*** Records for this exercise ***

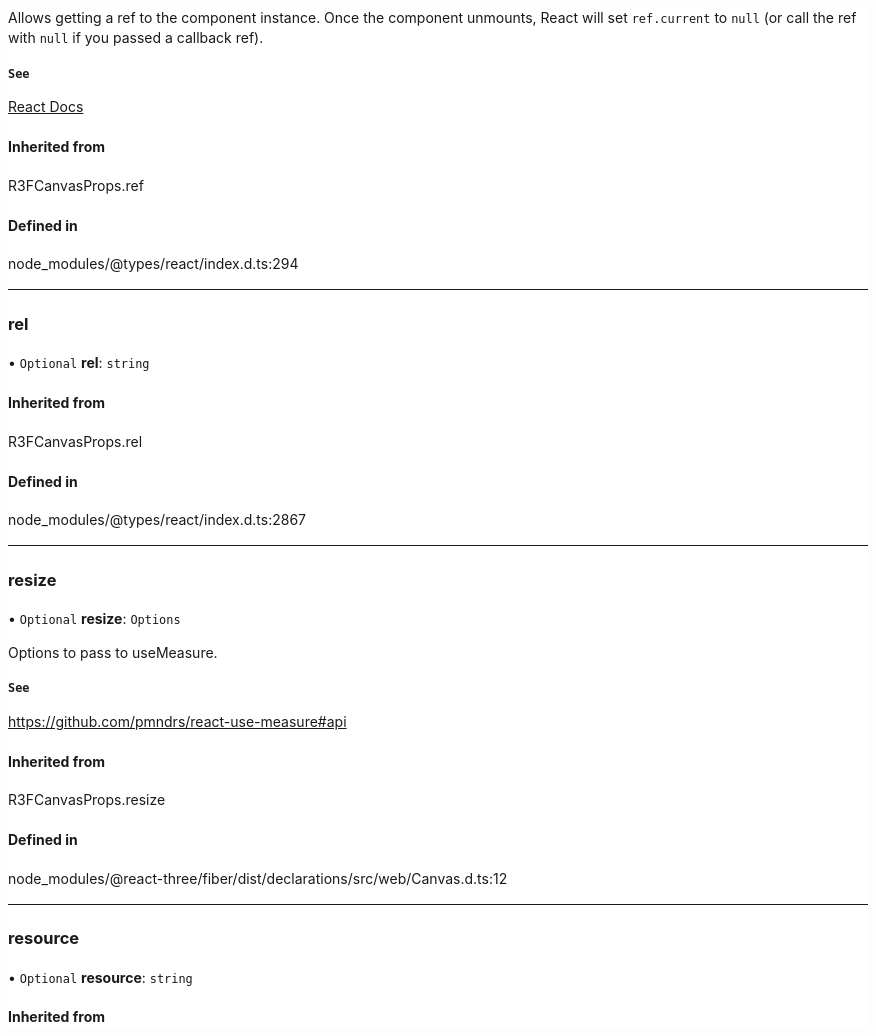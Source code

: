 Allows getting a ref to the component instance.
Once the component unmounts, React will set `ref.current` to `null`
(or call the ref with `null` if you passed a callback ref).

**`See`**

[React Docs](https://react.dev/learn/referencing-values-with-refs#refs-and-the-dom)

#### Inherited from

R3FCanvasProps.ref

#### Defined in

node_modules/@types/react/index.d.ts:294

___

### rel

• `Optional` **rel**: `string`

#### Inherited from

R3FCanvasProps.rel

#### Defined in

node_modules/@types/react/index.d.ts:2867

___

### resize

• `Optional` **resize**: `Options`

Options to pass to useMeasure.

**`See`**

https://github.com/pmndrs/react-use-measure#api

#### Inherited from

R3FCanvasProps.resize

#### Defined in

node_modules/@react-three/fiber/dist/declarations/src/web/Canvas.d.ts:12

___

### resource

• `Optional` **resource**: `string`

#### Inherited from
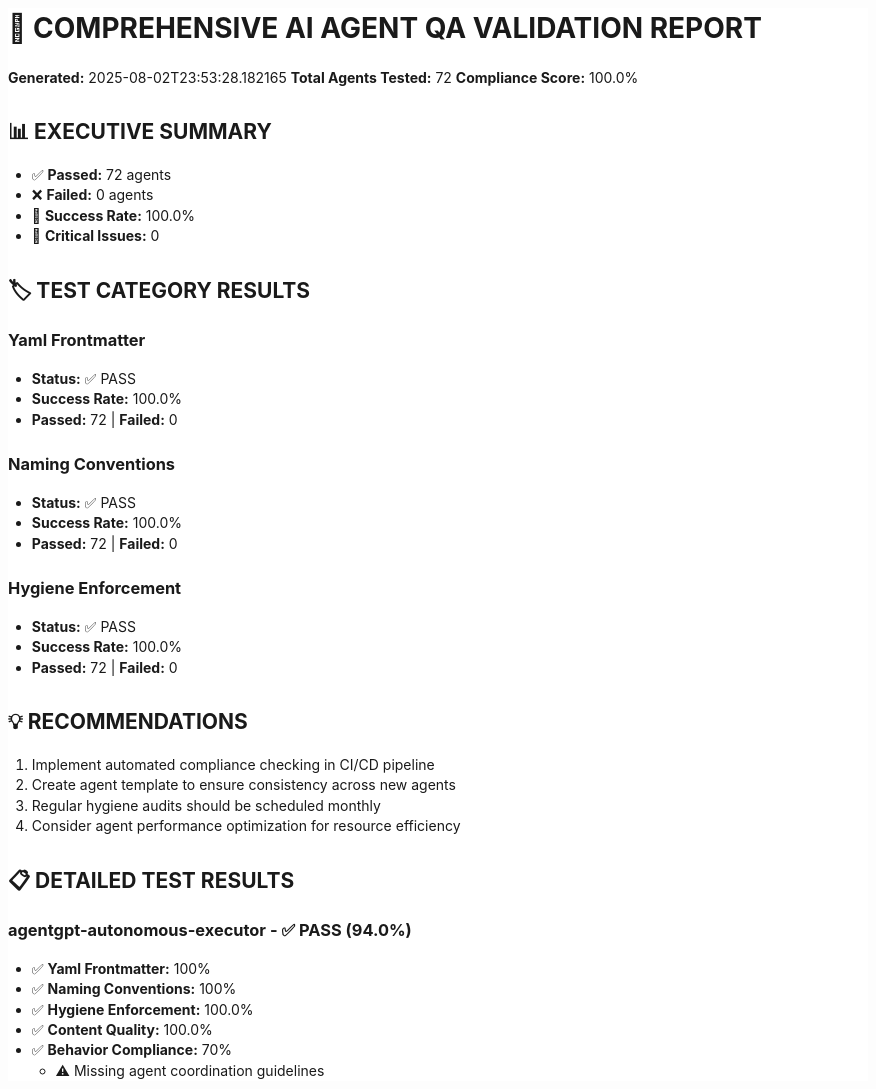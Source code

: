 
# 🧪 COMPREHENSIVE AI AGENT QA VALIDATION REPORT

**Generated:** 2025-08-02T23:53:28.182165
**Total Agents Tested:** 72
**Compliance Score:** 100.0%

## 📊 EXECUTIVE SUMMARY

- ✅ **Passed:** 72 agents
- ❌ **Failed:** 0 agents  
- 🎯 **Success Rate:** 100.0%
- 🚨 **Critical Issues:** 0

## 🏷️ TEST CATEGORY RESULTS


### Yaml Frontmatter
- **Status:** ✅ PASS
- **Success Rate:** 100.0%
- **Passed:** 72 | **Failed:** 0

### Naming Conventions
- **Status:** ✅ PASS
- **Success Rate:** 100.0%
- **Passed:** 72 | **Failed:** 0

### Hygiene Enforcement
- **Status:** ✅ PASS
- **Success Rate:** 100.0%
- **Passed:** 72 | **Failed:** 0

## 💡 RECOMMENDATIONS

1. Implement automated compliance checking in CI/CD pipeline
2. Create agent template to ensure consistency across new agents
3. Regular hygiene audits should be scheduled monthly
4. Consider agent performance optimization for resource efficiency

## 📋 DETAILED TEST RESULTS

### agentgpt-autonomous-executor - ✅ PASS (94.0%)

- ✅ **Yaml Frontmatter:** 100%
- ✅ **Naming Conventions:** 100%
- ✅ **Hygiene Enforcement:** 100.0%
- ✅ **Content Quality:** 100.0%
- ✅ **Behavior Compliance:** 70%
  - ⚠️ Missing agent coordination guidelines
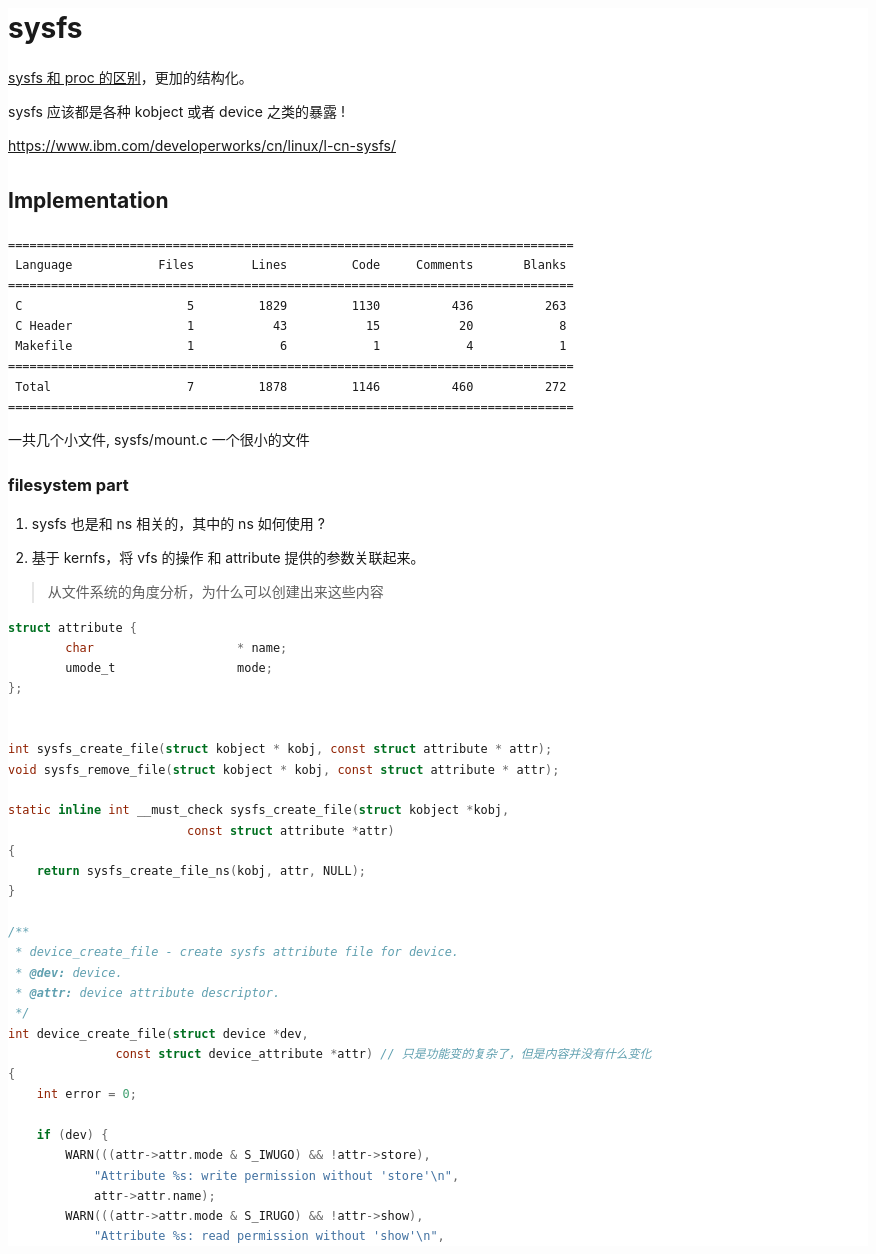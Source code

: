 # sysfs

[sysfs 和 proc 的区别](https://unix.stackexchange.com/questions/4884/what-is-the-difference-between-procfs-and-sysfs)，更加的结构化。

sysfs 应该都是各种 kobject 或者 device 之类的暴露 !

https://www.ibm.com/developerworks/cn/linux/l-cn-sysfs/

## Implementation


```txt
===============================================================================
 Language            Files        Lines         Code     Comments       Blanks
===============================================================================
 C                       5         1829         1130          436          263
 C Header                1           43           15           20            8
 Makefile                1            6            1            4            1
===============================================================================
 Total                   7         1878         1146          460          272
===============================================================================
```

一共几个小文件, sysfs/mount.c 一个很小的文件

### filesystem part

1. sysfs 也是和 ns 相关的，其中的 ns 如何使用 ?

2. 基于 kernfs，将 vfs 的操作 和 attribute 提供的参数关联起来。

> 从文件系统的角度分析，为什么可以创建出来这些内容

```c
struct attribute {
        char                    * name;
        umode_t                 mode;
};


int sysfs_create_file(struct kobject * kobj, const struct attribute * attr);
void sysfs_remove_file(struct kobject * kobj, const struct attribute * attr);

static inline int __must_check sysfs_create_file(struct kobject *kobj,
						 const struct attribute *attr)
{
	return sysfs_create_file_ns(kobj, attr, NULL);
}

/**
 * device_create_file - create sysfs attribute file for device.
 * @dev: device.
 * @attr: device attribute descriptor.
 */
int device_create_file(struct device *dev,
		       const struct device_attribute *attr) // 只是功能变的复杂了，但是内容并没有什么变化
{
	int error = 0;

	if (dev) {
		WARN(((attr->attr.mode & S_IWUGO) && !attr->store),
			"Attribute %s: write permission without 'store'\n",
			attr->attr.name);
		WARN(((attr->attr.mode & S_IRUGO) && !attr->show),
			"Attribute %s: read permission without 'show'\n",
```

*** End of Records for this exercise ***

Problem requirements:
Give the number of lines in the records where the word "https" shows up. Nothing else belongs in the reply.

Exercise output:
4